No, you should not trust today’s TV news.
Unlike plenty of other businesses, mass media ‘news’ has the ability to drum up more business almost at will.
What they want is more eyeballs (&/or ear holes) watching the advertisements that pay for the programs and that also line the pockets of their shareholders and executives.
They can get more eyeballs by increasing the ‘drama factor’ — you might know this by the terms sensationalism, yellow journalism, celebrity culture, ‘if it bleeds, it leads’ and so forth.
Once upon a time, the news networks were considered a public service — a service to the public to partially compensate us for them getting to use our public airwaves. In the last 30 years though, that model has fallen by the wayside. News is no longer a public service, it’s a profit center. I encourage anyone interested in this to read anything by Robert McChesney.
News-for-profit has driven journalism standards down and seen the rise of infotainment, almost in the complete stead of actual, kinda boring, hard news.
Well, so what. Why would this matter to people following democratic politics?
If you pay attention, you can see and understand the media manipulating the news in order to tell the story they want to tell, which is the story that will increase their ratings and put more green (money) in their blue (jeans).
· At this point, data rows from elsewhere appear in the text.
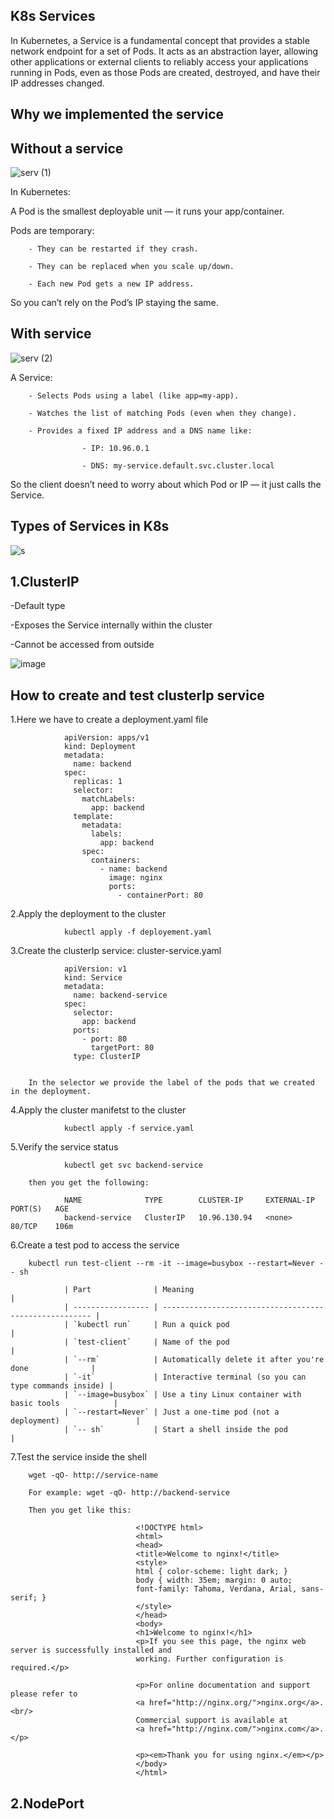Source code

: K8s Services
---------------------
In Kubernetes, a Service is a fundamental concept that provides a stable network endpoint for a set of Pods. It acts as an abstraction layer, allowing other applications or external clients to reliably access your applications running in Pods, even as those Pods are created, destroyed, and have their IP addresses changed.

Why we implemented the service
--------------------------------
Without a service
----------------

![serv (1)](https://github.com/user-attachments/assets/27931270-862e-43d4-8350-573cc6a17cc4)


In Kubernetes:

A Pod is the smallest deployable unit — it runs your app/container.

Pods are temporary:

        - They can be restarted if they crash.
        
        - They can be replaced when you scale up/down.
        
        - Each new Pod gets a new IP address.
        
So you can’t rely on the Pod’s IP staying the same.

With service
-----------------

![serv (2)](https://github.com/user-attachments/assets/9f8cf78f-c106-473a-90fb-d0ac734a6e97)

A Service:

        - Selects Pods using a label (like app=my-app).
        
        - Watches the list of matching Pods (even when they change).
        
        - Provides a fixed IP address and a DNS name like:

                    - IP: 10.96.0.1
                    
                    - DNS: my-service.default.svc.cluster.local

So the client doesn’t need to worry about which Pod or IP — it just calls the Service.

Types of Services in K8s
-------------------------

![s](https://github.com/user-attachments/assets/7883e9c1-de80-4e09-b080-331869dd376c)



1.ClusterIP
----------------

-Default type

-Exposes the Service internally within the cluster

-Cannot be accessed from outside

![image](https://github.com/user-attachments/assets/5857fffe-2ce3-465a-998e-7ab8ed66e170)

How to create and test clusterIp service
---------------------------------------------

1.Here we have to create a deployment.yaml file 

                apiVersion: apps/v1
                kind: Deployment
                metadata:
                  name: backend
                spec:
                  replicas: 1
                  selector:
                    matchLabels:
                      app: backend
                  template:
                    metadata:
                      labels:
                        app: backend
                    spec:
                      containers:
                        - name: backend
                          image: nginx
                          ports:
                            - containerPort: 80

2.Apply the deployment to the cluster

                kubectl apply -f deployement.yaml

3.Create the clusterIp service: cluster-service.yaml

                apiVersion: v1
                kind: Service
                metadata:
                  name: backend-service
                spec:
                  selector:
                    app: backend
                  ports:
                    - port: 80
                      targetPort: 80
                  type: ClusterIP

        
        In the selector we provide the label of the pods that we created in the deployment.
        

4.Apply the cluster manifetst to the cluster

                kubectl apply -f service.yaml

5.Verify the service status

                kubectl get svc backend-service

        then you get the following:

                NAME              TYPE        CLUSTER-IP     EXTERNAL-IP   PORT(S)   AGE
                backend-service   ClusterIP   10.96.130.94   <none>        80/TCP    106m


6.Create a test pod to access the service

        
        kubectl run test-client --rm -it --image=busybox --restart=Never -- sh

                | Part              | Meaning                                                |
                | ----------------- | ------------------------------------------------------ |
                | `kubectl run`     | Run a quick pod                                        |
                | `test-client`     | Name of the pod                                        |
                | `--rm`            | Automatically delete it after you're done              |
                | `-it`             | Interactive terminal (so you can type commands inside) |
                | `--image=busybox` | Use a tiny Linux container with basic tools            |
                | `--restart=Never` | Just a one-time pod (not a deployment)                 |
                | `-- sh`           | Start a shell inside the pod                           |



7.Test the service inside the shell

        wget -qO- http://service-name 

        For example: wget -qO- http://backend-service

        Then you get like this:

                                <!DOCTYPE html>
                                <html>
                                <head>
                                <title>Welcome to nginx!</title>
                                <style>
                                html { color-scheme: light dark; }
                                body { width: 35em; margin: 0 auto;
                                font-family: Tahoma, Verdana, Arial, sans-serif; }
                                </style>
                                </head>
                                <body>
                                <h1>Welcome to nginx!</h1>
                                <p>If you see this page, the nginx web server is successfully installed and
                                working. Further configuration is required.</p>
                                
                                <p>For online documentation and support please refer to
                                <a href="http://nginx.org/">nginx.org</a>.<br/>
                                Commercial support is available at
                                <a href="http://nginx.com/">nginx.com</a>.</p>
                                
                                <p><em>Thank you for using nginx.</em></p>
                                </body>
                                </html>


2.NodePort
----------------------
Based on the coverage, I see that the media wants the general election to be Clinton vs. Trump. That’s the story they think will get them the most eyeballs and the most moolah. Other candidates will have an uphill climb to get much attention in this scenario.
If you don’t want to believe that this kind of manipulation happens, is happening, then bless your naive heart. I would sell you a bridge, but unlike TV news, I still have ethics.
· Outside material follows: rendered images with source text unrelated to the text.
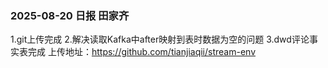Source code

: ### 2025-08-20 日报 田家齐
1.git上传完成
2.解决读取Kafka中after映射到表时数据为空的问题
3.dwd评论事实表完成
上传地址：https://github.com/tianjiaqii/stream-env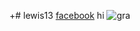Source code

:+# lewis13
[facebook](https://facebook.com)
hi
![gra](https://github.com/user-attachments/assets/26e00531-7390-41ae-b034-5b6ce085dd86)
This is not conspiracy theory; this is just cold, hard economics in what we’ve come to understand is a democratic republic in name only, but an oligarchy in practice and outcome.
(There are few media outlets that I trust without qualification. ProPublica is one. Other than that, I trust a few social justice organizations like The Innocence Project. I mostly but not completely trust The Guardian, a UK paper. Bottom line, if you’re a Clinton or a Trump supporter, you should know that the TV news has its thumb on the scale in your candidate’s favor — to get to the general. Should that give you pause? I would hope so, but ultimately we each make our own choices.)